Marina Litvinenko said: ‘From my point of view it is not likely that he committed suicide.
‘He had a lot of enemies. He was an outspoken person and never tried to hide what he thought.’
In an informal interview with a Russian journalist on the night before he died, Mr Berezovsky reportedly said: ‘My life no longer makes sense. I have no desire to take part in politics. I don’t know what I should do. I am 67 years old and I don’t know what I should do from now on.’
The journalist, Ilya Zhegulev, claims the tycoon was desperate to return to Russia and hated being in exile.
Meanwhile the mystery surrounding his death deepened last night after radiation experts spent hours combing the Berkshire mansion where his body was found.
A two-mile safety cordon was set up amid fears the exiled tycoon had been murdered with radioactive poisoning.
The alert had been raised when a paramedic’s radiation alarm was triggered as he left the £20million property after failing to revive Mr Berezovsky, whose body was discovered by a bodyguard on the bathroom floor.
There is currently no evidence to suggest anyone else was involved in the death of the 67-year-old businessman, police said.
Berezovsky last year lost a multibillion-pound High Court battle with Chelsea FC owner Roman Abramovich.
He was reportedly discovered in his bathroom after taking his own life.
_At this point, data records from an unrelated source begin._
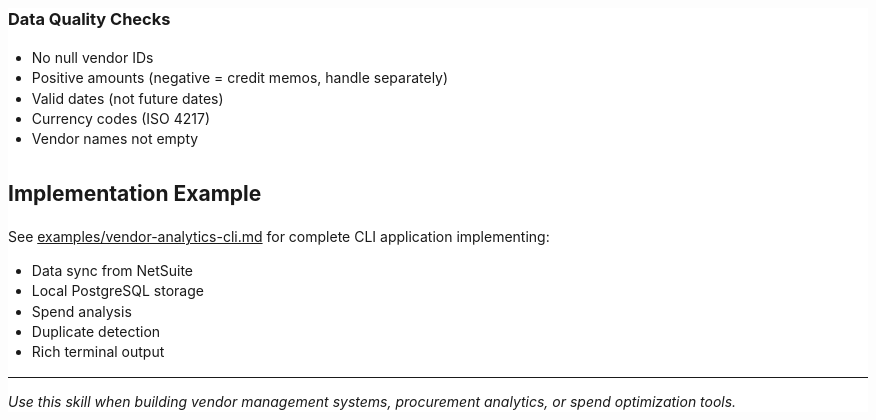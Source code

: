 ### Data Quality Checks
- No null vendor IDs
- Positive amounts (negative = credit memos, handle separately)
- Valid dates (not future dates)
- Currency codes (ISO 4217)
- Vendor names not empty

## Implementation Example

See [examples/vendor-analytics-cli.md](examples/vendor-analytics-cli.md) for complete CLI application implementing:
- Data sync from NetSuite
- Local PostgreSQL storage
- Spend analysis
- Duplicate detection
- Rich terminal output

---

*Use this skill when building vendor management systems, procurement analytics, or spend optimization tools.*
Detective Chief Inspector Kevin Brown of Thames Valley Police said: ‘It would be wrong to speculate on the cause of death until the post mortem has been carried out. We do not have any evidence at this stage to suggest third party involvement.’
Some friends said they believed Mr Berezovsky may have been the victim of a professional hit for speaking out against Russian president Vladimir Putin’s regime.
Others thought he had killed himself after becoming depressed over the loss of his wealth and status.
The controversial tycoon, who was once worth £3billion, was to be a key witness at the inquest of murdered spy Alexander Litvinenko, who was assassinated with radioactive poisoning in London six years ago.
Historian Yuri Felshtinsky, who has known Mr Berezovsky since 1998, said: ‘We do not have facts yet but we must bear in mind that there have been several questionable deaths of Russian emigres in the UK.
‘It is more plausible to me that [Berezovsky] was killed as an act of revenge for speaking out against the Kremlin or perhaps as a warning to others not to cross them.’
The Kremlin admitted that earlier this year Putin received a begging letter from the tycoon, pleading for forgiveness.
‘I made a lot of mistakes. I understand it may be hard to forgive me, but I got tangled here and I am begging (you) to forgive me,’ it stated, according to a Russian TV programme.